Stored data
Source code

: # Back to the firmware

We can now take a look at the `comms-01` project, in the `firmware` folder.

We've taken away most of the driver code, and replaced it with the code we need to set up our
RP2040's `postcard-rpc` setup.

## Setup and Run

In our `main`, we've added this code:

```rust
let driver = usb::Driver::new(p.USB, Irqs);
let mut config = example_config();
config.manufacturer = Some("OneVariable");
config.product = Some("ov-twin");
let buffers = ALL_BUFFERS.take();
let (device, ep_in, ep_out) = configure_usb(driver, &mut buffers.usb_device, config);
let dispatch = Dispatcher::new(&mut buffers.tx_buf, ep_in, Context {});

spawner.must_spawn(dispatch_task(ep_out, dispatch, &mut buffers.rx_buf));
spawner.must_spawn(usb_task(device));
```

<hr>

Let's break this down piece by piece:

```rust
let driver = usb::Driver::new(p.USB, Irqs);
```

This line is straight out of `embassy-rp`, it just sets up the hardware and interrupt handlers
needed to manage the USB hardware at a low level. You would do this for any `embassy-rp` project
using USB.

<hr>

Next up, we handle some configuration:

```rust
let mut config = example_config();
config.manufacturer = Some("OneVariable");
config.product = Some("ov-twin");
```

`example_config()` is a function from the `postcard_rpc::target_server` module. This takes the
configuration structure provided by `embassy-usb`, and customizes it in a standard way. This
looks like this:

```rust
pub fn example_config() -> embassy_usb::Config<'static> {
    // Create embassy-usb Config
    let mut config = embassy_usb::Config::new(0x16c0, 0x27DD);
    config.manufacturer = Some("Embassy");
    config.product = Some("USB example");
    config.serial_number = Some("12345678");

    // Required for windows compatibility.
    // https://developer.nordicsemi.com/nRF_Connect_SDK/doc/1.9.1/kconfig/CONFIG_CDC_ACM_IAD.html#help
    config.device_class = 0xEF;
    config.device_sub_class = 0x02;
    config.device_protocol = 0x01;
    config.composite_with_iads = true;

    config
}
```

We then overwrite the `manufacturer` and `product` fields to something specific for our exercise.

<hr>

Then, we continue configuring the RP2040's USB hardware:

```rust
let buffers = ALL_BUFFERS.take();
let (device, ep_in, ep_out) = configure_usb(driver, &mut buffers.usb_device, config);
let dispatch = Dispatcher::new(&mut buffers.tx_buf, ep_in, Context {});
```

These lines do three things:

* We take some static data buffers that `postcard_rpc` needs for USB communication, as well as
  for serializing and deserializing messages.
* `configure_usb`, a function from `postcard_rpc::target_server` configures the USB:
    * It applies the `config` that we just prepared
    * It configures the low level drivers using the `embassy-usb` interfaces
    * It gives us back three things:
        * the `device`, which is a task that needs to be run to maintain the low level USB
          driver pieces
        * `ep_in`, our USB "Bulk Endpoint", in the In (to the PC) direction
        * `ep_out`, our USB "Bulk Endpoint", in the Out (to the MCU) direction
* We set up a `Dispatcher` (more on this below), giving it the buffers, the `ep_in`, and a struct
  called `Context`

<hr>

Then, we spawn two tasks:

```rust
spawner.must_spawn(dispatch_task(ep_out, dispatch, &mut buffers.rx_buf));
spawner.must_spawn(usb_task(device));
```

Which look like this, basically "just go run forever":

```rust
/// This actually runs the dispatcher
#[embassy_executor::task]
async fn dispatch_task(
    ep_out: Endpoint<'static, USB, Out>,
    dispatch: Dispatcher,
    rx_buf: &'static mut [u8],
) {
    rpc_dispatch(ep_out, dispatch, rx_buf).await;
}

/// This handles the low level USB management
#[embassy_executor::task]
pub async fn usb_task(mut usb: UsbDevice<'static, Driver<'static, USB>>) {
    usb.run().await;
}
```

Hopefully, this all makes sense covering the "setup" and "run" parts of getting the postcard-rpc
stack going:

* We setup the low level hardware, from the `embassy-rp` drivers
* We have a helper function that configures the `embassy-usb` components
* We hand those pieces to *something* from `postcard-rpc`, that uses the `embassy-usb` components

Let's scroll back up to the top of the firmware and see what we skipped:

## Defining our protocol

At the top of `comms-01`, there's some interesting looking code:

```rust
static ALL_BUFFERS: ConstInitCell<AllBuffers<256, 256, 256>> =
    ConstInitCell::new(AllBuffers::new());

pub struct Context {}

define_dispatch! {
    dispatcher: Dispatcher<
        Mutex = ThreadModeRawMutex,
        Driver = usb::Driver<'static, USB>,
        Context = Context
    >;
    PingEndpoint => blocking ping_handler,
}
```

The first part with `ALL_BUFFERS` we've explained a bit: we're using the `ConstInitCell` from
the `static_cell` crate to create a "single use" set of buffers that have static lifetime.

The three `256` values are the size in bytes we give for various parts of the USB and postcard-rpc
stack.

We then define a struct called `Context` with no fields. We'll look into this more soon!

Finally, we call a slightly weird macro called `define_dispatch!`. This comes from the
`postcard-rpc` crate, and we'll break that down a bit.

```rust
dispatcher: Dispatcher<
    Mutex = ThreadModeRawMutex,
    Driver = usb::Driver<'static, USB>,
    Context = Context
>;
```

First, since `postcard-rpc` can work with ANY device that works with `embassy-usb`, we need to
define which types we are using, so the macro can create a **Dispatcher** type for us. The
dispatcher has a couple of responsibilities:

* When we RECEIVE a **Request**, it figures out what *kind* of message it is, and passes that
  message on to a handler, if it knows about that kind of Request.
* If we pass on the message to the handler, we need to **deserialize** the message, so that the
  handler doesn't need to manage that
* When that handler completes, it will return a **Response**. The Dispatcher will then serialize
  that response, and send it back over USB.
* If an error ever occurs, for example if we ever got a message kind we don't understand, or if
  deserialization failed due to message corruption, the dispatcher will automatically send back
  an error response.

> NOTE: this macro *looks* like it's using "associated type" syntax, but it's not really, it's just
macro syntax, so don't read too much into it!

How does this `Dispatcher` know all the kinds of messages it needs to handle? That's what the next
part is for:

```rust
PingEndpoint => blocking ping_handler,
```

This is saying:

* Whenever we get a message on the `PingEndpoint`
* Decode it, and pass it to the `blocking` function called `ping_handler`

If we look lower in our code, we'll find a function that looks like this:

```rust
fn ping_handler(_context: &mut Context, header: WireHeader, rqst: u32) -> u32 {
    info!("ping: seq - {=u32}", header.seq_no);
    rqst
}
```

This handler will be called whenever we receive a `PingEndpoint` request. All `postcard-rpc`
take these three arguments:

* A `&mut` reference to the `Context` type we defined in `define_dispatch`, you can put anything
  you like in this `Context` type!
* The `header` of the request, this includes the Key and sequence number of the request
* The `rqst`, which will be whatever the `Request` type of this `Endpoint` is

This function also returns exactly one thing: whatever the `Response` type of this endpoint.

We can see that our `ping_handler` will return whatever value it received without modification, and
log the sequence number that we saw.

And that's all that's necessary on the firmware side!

---

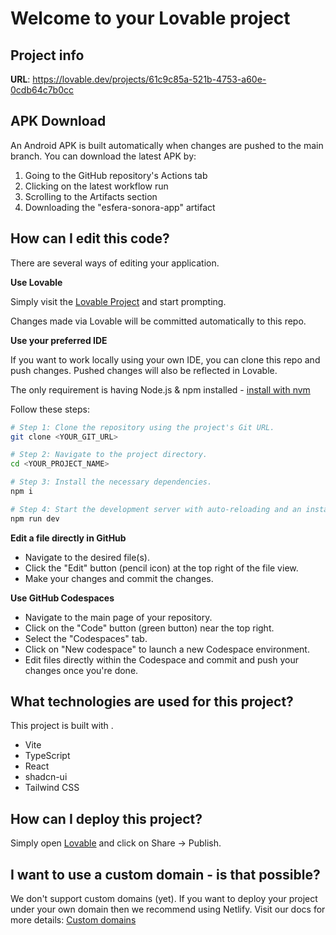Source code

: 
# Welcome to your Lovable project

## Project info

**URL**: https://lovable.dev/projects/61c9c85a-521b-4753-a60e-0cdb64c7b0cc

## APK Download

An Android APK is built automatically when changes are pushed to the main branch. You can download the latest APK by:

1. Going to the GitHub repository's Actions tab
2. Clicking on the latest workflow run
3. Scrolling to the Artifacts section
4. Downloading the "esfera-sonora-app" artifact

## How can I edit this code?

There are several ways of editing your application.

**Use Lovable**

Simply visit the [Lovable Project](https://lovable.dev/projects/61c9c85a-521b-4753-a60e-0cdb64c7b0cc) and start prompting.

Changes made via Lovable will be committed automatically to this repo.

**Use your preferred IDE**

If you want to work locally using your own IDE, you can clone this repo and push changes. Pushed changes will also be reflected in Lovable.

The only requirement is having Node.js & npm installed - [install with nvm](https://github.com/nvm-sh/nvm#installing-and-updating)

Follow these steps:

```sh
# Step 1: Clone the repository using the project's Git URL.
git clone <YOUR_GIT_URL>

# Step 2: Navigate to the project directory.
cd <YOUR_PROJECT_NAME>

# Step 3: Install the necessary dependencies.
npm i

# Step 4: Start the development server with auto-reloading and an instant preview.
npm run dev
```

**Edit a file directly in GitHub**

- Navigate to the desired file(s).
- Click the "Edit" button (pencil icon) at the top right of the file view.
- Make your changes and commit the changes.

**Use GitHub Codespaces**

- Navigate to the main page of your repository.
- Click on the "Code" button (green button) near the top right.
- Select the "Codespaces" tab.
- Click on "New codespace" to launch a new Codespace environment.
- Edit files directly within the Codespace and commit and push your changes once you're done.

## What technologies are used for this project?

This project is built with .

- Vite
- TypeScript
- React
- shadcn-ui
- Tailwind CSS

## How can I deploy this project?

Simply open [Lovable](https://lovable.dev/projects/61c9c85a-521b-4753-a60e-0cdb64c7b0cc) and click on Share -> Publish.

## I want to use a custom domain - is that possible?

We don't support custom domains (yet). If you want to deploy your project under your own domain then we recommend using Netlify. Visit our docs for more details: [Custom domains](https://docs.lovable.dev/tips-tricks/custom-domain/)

### Work item
All that belongs in the answer is the run of lines above from the line containing "down a bit." through the line containing "which will be", exactly as written.

### Exercise answer
`postcard-rpc` crate, and we'll break that down a bit.

```rust
dispatcher: Dispatcher<
    Mutex = ThreadModeRawMutex,
    Driver = usb::Driver<'static, USB>,
    Context = Context
>;
```

First, since `postcard-rpc` can work with ANY device that works with `embassy-usb`, we need to
define which types we are using, so the macro can create a **Dispatcher** type for us. The
dispatcher has a couple of responsibilities:

* When we RECEIVE a **Request**, it figures out what *kind* of message it is, and passes that
  message on to a handler, if it knows about that kind of Request.
* If we pass on the message to the handler, we need to **deserialize** the message, so that the
  handler doesn't need to manage that
* When that handler completes, it will return a **Response**. The Dispatcher will then serialize
  that response, and send it back over USB.
* If an error ever occurs, for example if we ever got a message kind we don't understand, or if
  deserialization failed due to message corruption, the dispatcher will automatically send back
  an error response.

> NOTE: this macro *looks* like it's using "associated type" syntax, but it's not really, it's just
macro syntax, so don't read too much into it!

How does this `Dispatcher` know all the kinds of messages it needs to handle? That's what the next
part is for:

```rust
PingEndpoint => blocking ping_handler,
```

This is saying:

* Whenever we get a message on the `PingEndpoint`
* Decode it, and pass it to the `blocking` function called `ping_handler`

If we look lower in our code, we'll find a function that looks like this:

```rust
fn ping_handler(_context: &mut Context, header: WireHeader, rqst: u32) -> u32 {
    info!("ping: seq - {=u32}", header.seq_no);
    rqst
}
```

This handler will be called whenever we receive a `PingEndpoint` request. All `postcard-rpc`
take these three arguments:

* A `&mut` reference to the `Context` type we defined in `define_dispatch`, you can put anything
  you like in this `Context` type!
* The `header` of the request, this includes the Key and sequence number of the request
* The `rqst`, which will be whatever the `Request` type of this `Endpoint` is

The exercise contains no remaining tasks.